┌─ Excerpted records

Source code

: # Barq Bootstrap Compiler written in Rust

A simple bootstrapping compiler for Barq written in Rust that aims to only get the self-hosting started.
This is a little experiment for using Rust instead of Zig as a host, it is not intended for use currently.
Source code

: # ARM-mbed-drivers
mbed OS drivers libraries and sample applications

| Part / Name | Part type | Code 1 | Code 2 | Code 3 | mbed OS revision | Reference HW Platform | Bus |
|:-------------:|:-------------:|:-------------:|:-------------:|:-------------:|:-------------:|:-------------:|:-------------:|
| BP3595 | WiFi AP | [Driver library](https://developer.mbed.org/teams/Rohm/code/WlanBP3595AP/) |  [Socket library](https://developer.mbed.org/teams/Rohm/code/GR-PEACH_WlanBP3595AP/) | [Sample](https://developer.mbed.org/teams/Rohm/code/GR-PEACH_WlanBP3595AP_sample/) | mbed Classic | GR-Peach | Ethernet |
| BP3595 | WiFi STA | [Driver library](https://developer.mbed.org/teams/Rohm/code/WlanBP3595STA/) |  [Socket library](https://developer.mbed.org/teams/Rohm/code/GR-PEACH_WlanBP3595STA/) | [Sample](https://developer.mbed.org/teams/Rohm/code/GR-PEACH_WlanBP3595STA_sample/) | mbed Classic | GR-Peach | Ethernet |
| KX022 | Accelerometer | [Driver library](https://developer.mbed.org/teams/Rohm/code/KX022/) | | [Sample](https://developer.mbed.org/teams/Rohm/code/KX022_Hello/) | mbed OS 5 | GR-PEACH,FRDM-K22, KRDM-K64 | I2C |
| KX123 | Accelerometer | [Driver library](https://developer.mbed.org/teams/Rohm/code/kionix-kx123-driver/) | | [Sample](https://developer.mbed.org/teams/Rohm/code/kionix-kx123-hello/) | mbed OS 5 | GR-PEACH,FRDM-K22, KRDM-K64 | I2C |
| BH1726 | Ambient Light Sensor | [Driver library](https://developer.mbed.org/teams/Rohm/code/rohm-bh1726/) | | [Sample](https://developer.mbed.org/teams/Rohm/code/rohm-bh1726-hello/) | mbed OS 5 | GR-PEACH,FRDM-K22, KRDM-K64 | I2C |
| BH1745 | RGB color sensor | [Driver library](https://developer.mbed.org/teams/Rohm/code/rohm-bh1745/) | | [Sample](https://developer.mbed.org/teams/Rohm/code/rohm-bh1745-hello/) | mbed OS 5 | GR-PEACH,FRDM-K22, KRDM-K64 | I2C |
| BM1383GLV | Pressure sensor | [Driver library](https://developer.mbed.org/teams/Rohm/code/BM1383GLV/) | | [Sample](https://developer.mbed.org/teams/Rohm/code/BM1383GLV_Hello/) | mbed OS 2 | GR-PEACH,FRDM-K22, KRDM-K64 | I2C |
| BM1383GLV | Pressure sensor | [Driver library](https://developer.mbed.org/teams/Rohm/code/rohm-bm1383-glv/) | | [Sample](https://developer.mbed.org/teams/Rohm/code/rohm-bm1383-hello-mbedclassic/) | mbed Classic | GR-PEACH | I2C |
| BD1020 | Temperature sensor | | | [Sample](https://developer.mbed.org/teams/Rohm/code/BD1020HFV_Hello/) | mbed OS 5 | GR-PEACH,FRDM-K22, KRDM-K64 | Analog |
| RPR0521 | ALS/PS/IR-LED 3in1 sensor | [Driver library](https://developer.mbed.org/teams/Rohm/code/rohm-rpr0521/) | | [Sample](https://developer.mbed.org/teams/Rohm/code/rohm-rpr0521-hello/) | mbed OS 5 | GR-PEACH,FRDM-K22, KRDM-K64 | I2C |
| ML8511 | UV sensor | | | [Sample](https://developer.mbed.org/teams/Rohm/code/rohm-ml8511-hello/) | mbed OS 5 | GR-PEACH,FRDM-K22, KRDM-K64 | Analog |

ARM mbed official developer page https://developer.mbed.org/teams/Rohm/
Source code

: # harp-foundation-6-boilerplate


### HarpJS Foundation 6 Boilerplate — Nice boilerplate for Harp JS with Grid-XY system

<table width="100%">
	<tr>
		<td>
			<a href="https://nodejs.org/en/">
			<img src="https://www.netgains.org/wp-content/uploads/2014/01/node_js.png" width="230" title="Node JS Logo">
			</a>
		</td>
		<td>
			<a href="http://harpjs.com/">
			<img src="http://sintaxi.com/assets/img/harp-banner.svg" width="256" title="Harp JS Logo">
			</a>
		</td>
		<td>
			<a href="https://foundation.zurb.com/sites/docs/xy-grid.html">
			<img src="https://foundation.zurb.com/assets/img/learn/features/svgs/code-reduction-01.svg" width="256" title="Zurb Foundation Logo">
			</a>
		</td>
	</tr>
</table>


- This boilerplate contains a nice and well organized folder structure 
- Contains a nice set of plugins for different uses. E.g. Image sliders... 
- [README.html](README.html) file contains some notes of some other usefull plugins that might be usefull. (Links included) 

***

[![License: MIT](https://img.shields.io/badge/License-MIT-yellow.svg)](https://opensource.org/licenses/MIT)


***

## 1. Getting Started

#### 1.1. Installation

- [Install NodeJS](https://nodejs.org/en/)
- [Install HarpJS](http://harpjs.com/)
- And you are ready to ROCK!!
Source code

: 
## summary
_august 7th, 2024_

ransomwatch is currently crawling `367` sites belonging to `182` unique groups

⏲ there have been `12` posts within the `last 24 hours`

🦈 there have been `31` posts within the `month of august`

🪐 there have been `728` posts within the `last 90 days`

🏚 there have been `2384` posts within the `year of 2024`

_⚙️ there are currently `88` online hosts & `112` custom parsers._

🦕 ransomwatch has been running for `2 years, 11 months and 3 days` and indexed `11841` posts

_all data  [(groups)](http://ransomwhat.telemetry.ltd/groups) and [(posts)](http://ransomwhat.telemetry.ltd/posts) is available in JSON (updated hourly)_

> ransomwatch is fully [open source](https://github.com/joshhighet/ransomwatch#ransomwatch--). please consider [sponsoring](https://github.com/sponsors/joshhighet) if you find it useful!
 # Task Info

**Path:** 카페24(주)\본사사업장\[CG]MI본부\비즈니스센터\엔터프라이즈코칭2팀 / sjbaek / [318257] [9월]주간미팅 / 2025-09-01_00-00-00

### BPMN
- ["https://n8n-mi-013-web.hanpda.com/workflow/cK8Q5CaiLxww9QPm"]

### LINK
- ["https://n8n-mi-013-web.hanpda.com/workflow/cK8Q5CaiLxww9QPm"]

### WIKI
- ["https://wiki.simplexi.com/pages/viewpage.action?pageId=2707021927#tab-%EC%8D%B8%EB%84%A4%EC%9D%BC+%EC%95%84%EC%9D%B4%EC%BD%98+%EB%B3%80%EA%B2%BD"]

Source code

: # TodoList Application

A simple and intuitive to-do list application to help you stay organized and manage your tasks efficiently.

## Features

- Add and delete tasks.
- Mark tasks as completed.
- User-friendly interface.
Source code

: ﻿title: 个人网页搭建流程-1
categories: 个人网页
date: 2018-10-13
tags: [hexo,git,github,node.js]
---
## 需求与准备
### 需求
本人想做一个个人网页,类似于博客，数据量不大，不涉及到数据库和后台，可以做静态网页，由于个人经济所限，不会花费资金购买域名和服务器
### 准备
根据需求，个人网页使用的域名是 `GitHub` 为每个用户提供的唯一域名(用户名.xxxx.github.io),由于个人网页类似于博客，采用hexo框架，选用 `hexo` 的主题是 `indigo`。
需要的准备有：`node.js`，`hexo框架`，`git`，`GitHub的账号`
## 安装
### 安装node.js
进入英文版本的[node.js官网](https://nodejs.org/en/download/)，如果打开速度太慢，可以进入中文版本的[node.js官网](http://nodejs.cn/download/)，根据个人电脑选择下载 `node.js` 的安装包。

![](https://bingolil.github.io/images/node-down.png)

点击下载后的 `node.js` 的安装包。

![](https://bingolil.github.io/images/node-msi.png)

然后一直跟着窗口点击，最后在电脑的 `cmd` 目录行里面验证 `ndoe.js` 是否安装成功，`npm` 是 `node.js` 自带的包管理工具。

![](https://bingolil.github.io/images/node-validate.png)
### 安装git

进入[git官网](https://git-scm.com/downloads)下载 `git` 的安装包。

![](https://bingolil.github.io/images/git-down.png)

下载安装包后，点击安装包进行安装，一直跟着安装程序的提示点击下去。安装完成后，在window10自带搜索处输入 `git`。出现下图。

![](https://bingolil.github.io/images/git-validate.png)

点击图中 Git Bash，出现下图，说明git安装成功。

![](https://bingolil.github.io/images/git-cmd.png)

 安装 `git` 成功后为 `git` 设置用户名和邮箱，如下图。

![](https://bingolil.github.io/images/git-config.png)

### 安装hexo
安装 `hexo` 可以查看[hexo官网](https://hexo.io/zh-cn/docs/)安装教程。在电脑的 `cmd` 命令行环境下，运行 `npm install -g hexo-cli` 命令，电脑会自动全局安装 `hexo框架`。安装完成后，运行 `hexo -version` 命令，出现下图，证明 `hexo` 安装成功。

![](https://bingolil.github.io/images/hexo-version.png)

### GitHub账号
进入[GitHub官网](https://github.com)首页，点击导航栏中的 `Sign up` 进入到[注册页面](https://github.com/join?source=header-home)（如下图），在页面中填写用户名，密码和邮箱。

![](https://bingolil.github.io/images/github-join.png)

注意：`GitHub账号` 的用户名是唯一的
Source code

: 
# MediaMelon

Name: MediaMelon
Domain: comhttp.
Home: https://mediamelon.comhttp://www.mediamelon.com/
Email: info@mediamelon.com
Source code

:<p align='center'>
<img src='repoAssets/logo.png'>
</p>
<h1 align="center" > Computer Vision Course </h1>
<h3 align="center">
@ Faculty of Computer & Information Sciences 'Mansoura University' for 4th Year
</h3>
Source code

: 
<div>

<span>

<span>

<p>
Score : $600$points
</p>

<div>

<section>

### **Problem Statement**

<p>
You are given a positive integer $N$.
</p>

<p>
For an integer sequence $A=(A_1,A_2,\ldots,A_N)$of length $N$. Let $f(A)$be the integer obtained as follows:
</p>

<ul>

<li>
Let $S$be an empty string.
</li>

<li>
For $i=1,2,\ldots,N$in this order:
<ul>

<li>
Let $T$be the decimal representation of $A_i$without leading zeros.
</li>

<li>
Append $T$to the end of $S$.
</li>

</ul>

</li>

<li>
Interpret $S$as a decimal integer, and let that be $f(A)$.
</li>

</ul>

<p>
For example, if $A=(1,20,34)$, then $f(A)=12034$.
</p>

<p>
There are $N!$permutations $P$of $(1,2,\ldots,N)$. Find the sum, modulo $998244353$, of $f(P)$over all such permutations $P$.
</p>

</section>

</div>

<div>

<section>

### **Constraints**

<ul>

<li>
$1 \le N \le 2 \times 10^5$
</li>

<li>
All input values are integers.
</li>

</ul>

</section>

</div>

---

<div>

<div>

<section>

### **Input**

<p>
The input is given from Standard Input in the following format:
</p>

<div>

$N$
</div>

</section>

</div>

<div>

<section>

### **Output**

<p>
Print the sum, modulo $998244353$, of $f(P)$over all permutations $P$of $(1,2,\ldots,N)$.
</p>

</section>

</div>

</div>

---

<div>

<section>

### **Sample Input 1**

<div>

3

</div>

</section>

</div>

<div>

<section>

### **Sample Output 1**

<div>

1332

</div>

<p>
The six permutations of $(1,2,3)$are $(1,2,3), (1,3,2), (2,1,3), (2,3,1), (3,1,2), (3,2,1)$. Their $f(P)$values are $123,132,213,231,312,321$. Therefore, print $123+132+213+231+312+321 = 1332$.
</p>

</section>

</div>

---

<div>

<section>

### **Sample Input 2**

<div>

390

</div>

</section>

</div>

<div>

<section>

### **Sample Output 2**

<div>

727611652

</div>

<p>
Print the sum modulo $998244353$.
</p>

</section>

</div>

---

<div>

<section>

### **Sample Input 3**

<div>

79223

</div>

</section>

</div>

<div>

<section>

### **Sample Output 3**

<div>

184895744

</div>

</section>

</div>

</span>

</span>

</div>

└─

The problem
From the records given above, copy all lines containing "docs".

Written solution
			<a href="https://foundation.zurb.com/sites/docs/xy-grid.html">
安装 `hexo` 可以查看[hexo官网](https://hexo.io/zh-cn/docs/)安装教程。在电脑的 `cmd` 命令行环境下，运行 `npm install -g hexo-cli` 命令，电脑会自动全局安装 `hexo框架`。安装完成后，运行 `hexo -version` 命令，出现下图，证明 `hexo` 安装成功。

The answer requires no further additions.